Daisy and me in the snow, March, 2013.

It was about five years ago that I first saw Daisy, sitting there under a dirty March snow, peeping out with that pretty yellow face. I was immediately smitten, driving into the car lot on Peter’s Creek Road in Roanoke, brushing off some more of the snow and getting a good look at her. There was no way I was leaving without her.

And I didn’t. I paid probably $2,000 more than the book said she was worth, but I didn’t care. I didn’t even need to drive her. A friend told me I was stupid, first to buy a Volkswagen bug, second not to have it inspected and then not to even drive her. But love knows no boundaries.

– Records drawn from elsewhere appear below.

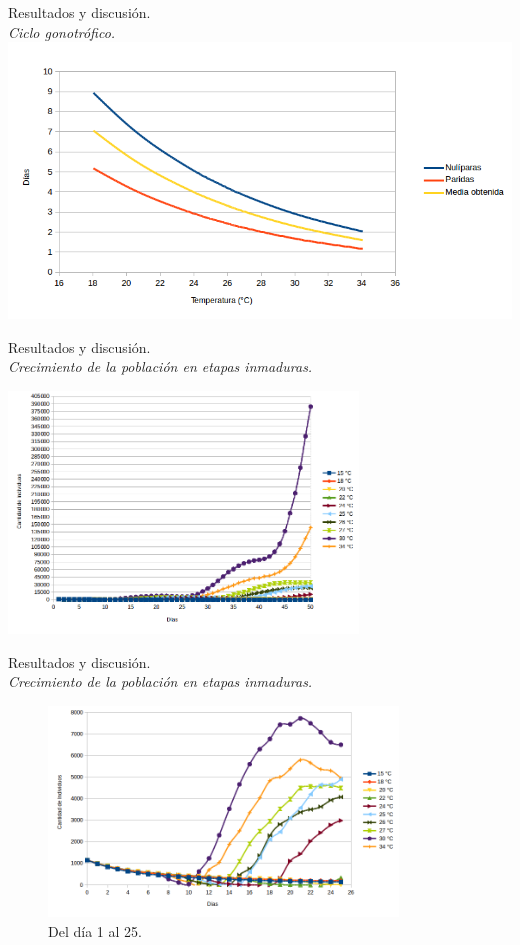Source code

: \begin{frame}[t]{Resultados y discusión.\\\textit{Ciclo gonotrófico.}}
    \includegraphics[width=\textwidth]{./graphics/ciclo-gonotrofico-temperatura.png}
\end{frame}


\begin{frame}[t]{Resultados y discusión.\\\textit{Crecimiento de la población en etapas inmaduras.}}
\begin{center}
    \includegraphics[width=9.3cm]{./graphics/evolucion-poblacion-all.png}
\end{center}
\end{frame}

\begin{frame}[t]{Resultados y discusión.\\\textit{Crecimiento de la población en etapas inmaduras.}}
\begin{center}
\begin{figure}
     \includegraphics[width=9.3cm]{./graphics/poblacion-inmadura-p1.png}
     \caption{Del día 1 al 25.}
\end{figure}
\end{center}
\end{frame}

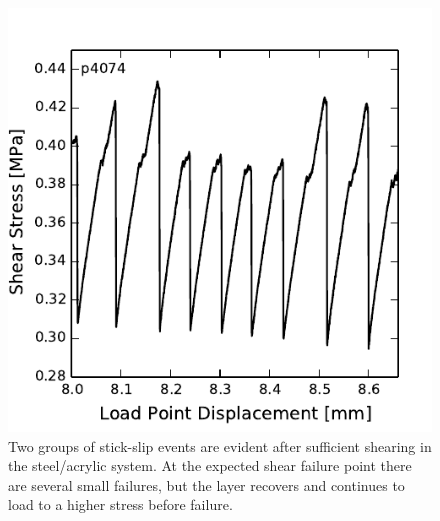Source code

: \begin{figure}
\begin{center}
\includegraphics{chap_granular_stiffness/Fig11.pdf}
\caption{\label{fig:double_ss}
Two groups of stick-slip events are evident after sufficient shearing in the steel/acrylic system.  At the expected shear failure point there are several small failures, but the layer recovers and continues to load to a higher stress before failure.}
\end{center}
\end{figure}




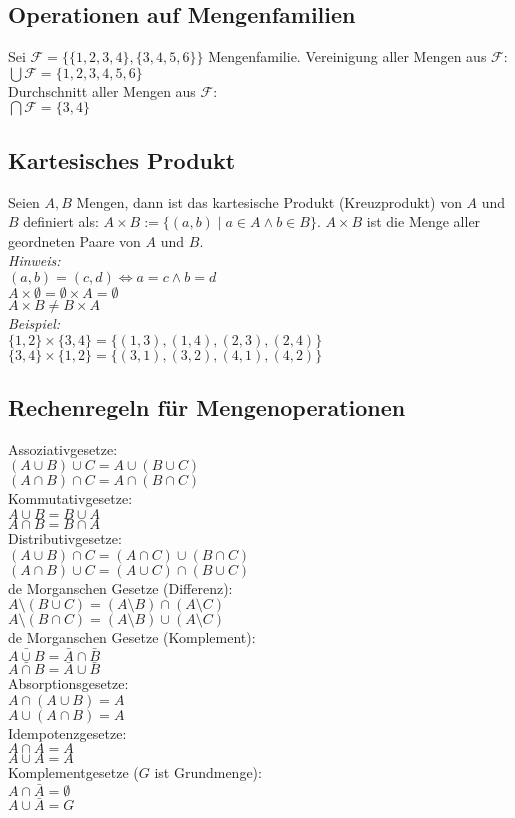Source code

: \subsection*{Operationen auf Mengenfamilien}
Sei $\mathcal{F}=\{\{1,2,3,4\},\{3,4,5,6\}\}$ Mengenfamilie.
Vereinigung aller Mengen aus $\mathcal{F}$:\\
$\bigcup\mathcal{F}=\{1,2,3,4,5,6\}$\\
Durchschnitt aller Mengen aus $\mathcal{F}$:\\
$\bigcap\mathcal{F}=\{3,4\}$
\subsection*{Kartesisches Produkt}
Seien $A,B$ Mengen, dann ist das kartesische Produkt (Kreuzprodukt)
von $A$ und $B$ definiert als: $A\times B:=\{(a,b)\mid a\in A\wedge b\in B\}$. 
$A\times B$ ist die Menge aller geordneten Paare von $A$ und $B$.\\
\emph{Hinweis:}\\
$(a,b)=(c,d)\Leftrightarrow a=c\wedge b=d$\\
$A\times\emptyset=\emptyset\times A=\emptyset$\\
$A\times B\neq B\times A$\\
\emph{Beispiel:}\\
$\{1,2\}\times\{3,4\}=\{(1,3),(1,4),(2,3),(2,4)\}$\\
$\{3,4\}\times\{1,2\}=\{(3,1),(3,2),(4,1),(4,2)\}$
\subsection*{Rechenregeln für Mengenoperationen}
Assoziativgesetze:\\
$(A\cup B)\cup C=A\cup (B\cup C)$\\
$(A\cap B)\cap C=A\cap (B\cap C)$\\
Kommutativgesetze:\\
$A\cup B=B\cup A$\\
$A\cap B=B\cap A$\\
Distributivgesetze:\\
$(A\cup B)\cap C=(A\cap C)\cup (B\cap C)$\\
$(A\cap B)\cup C=(A\cup C)\cap (B\cup C)$\\
de Morganschen Gesetze (Differenz):\\
$A\setminus (B\cup C)=(A\setminus B)\cap (A\setminus C)$\\
$A\setminus (B\cap C)=(A\setminus B)\cup (A\setminus C)$\\
de Morganschen Gesetze (Komplement):\\
$\bar{A\cup B}=\bar{A}\cap\bar{B}$\\
$\bar{A\cap B}=\bar{A}\cup\bar{B}$\\
Absorptionsgesetze:\\
$A\cap (A\cup B)=A$\\
$A\cup (A\cap B)=A$\\
Idempotenzgesetze:\\
$A\cap A=A$\\
$A\cup A=A$\\
Komplementgesetze ($G$ ist Grundmenge):\\
$A\cap\bar{A}=\emptyset$\\
$A\cup\bar{A}=G$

Since Daisy first entered my life, I’ve had a whole new vision of the importance of a “statement car.” Daisy says–no, yells–“I’m free and I’m happy! Come laugh with me.” I hear almost weekly, “I had no idea you drove a bug, let alone a yellow one.” And then the person says she sees me differently in this (yellow) light. So do I.

I climb into Daisy’s surprisingly roomy interior (this is a different car than it was in the ’50s, ’60s, and ’70s), look at the little pot of daisies on the dash and the small wooden VW cutout hanging from the mirror that my favorite ex-wife made me and I almost always smile. It sets a tone for the day.

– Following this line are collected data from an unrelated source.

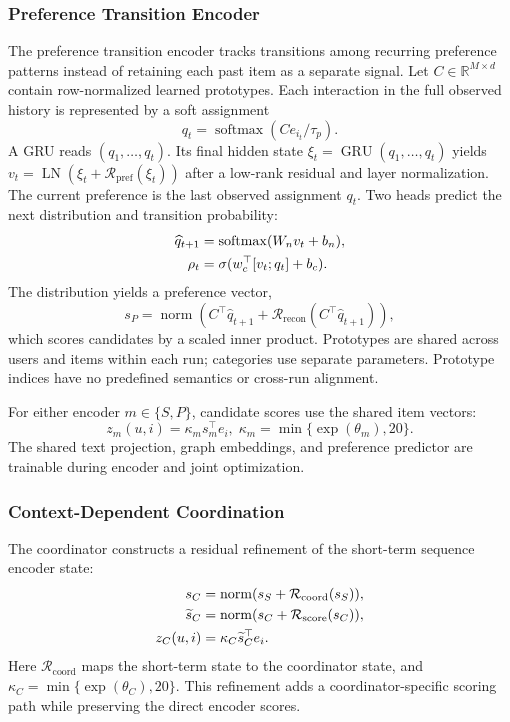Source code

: \documentclass[11pt]{article}
\newcommand{\norm}[1]{\operatorname{norm}(#1)}
\newcommand{\softmax}{\operatorname{softmax}}
\begin{document}
\subsubsection{Preference Transition Encoder}
The preference transition encoder tracks transitions among recurring preference patterns instead of retaining each past item as a separate signal.
Let $C\in\mathbb R^{M\times d}$ contain row-normalized learned prototypes. Each interaction in the full observed history is represented by a soft assignment
\begin{equation}
 q_t=\softmax(Ce_{i_t}/\tau_p).
\end{equation}
A GRU reads $(q_1,\ldots,q_t)$. Its final hidden state $\xi_t=\operatorname{GRU}(q_1,\ldots,q_t)$ yields $v_t=\operatorname{LN}(\xi_t+\mathcal R_{\mathrm{pref}}(\xi_t))$ after a low-rank residual and layer normalization. The current preference is the last observed assignment $q_t$. Two heads predict the next distribution and transition probability:
\begin{align}
 \widehat q_{t+1}&=\softmax(W_n v_t+b_n),\notag\\
 \rho_t&=\sigma(w_c^\top[v_t;q_t]+b_c).
\end{align}
The distribution yields a preference vector,
\begin{equation}
 s_P=\norm{C^\top\widehat q_{t+1}+\mathcal R_{\mathrm{recon}}(C^\top\widehat q_{t+1})},
\end{equation}
which scores candidates by a scaled inner product. Prototypes are shared across users and items within each run; categories use separate parameters. Prototype indices have no predefined semantics or cross-run alignment.

For either encoder $m\in\{S,P\}$, candidate scores use the shared item vectors:
\begin{equation}
 z_m(u,i)=\kappa_m s_m^\top e_i,\;
 \kappa_m=\min\{\exp(\theta_m),20\}.
\end{equation}
The shared text projection, graph embeddings, and preference predictor are trainable during encoder and joint optimization.

\subsubsection{Context-Dependent Coordination}
The coordinator constructs a residual refinement of the short-term sequence encoder state:
\begin{align}
 s_C&=\norm{s_S+\mathcal R_{\mathrm{coord}}(s_S)},\notag\\
 \widetilde s_C&=\norm{s_C+\mathcal R_{\mathrm{score}}(s_C)},\notag\\
 z_C(u,i)&=\kappa_C\widetilde s_C^\top e_i.
\end{align}
Here $\mathcal R_{\mathrm{coord}}$ maps the short-term state to the coordinator state, and $\kappa_C=\min\{\exp(\theta_C),20\}$. This refinement adds a coordinator-specific scoring path while preserving the direct encoder scores.
\end{document}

Now, for the second time, Volkswagen has announced that it will stop producing the car that was originally inspired by Hitler in the 1930s (Volkswagen means “people’s car”). This is an icon, one that has meant a hippie revolution, freedom for poor students and poor young workers, affordability for young parents, a fun ride. It used to sound like a sewing machine and the engine could be overhauled in a few hours using a screwdriver and a pair of pliers. The engine was in the back, over the drive wheels, so it would go in the show when snow plows wouldn’t. It wasn’t comfortable. It got crazy gas mileage (at a time in the U.S. when gas cost 19 cents a gallon and mileage didn’t matter much).

I don’t imagine VW’s decision will affect me and Daisy (she has nearly 200,000 miles on her and still looks nearly new), but I do suspect that when somebody else driving a yellow VW approaches me, the wave I always get will be a smidge more enthusiastic. I hope so. I love that little car.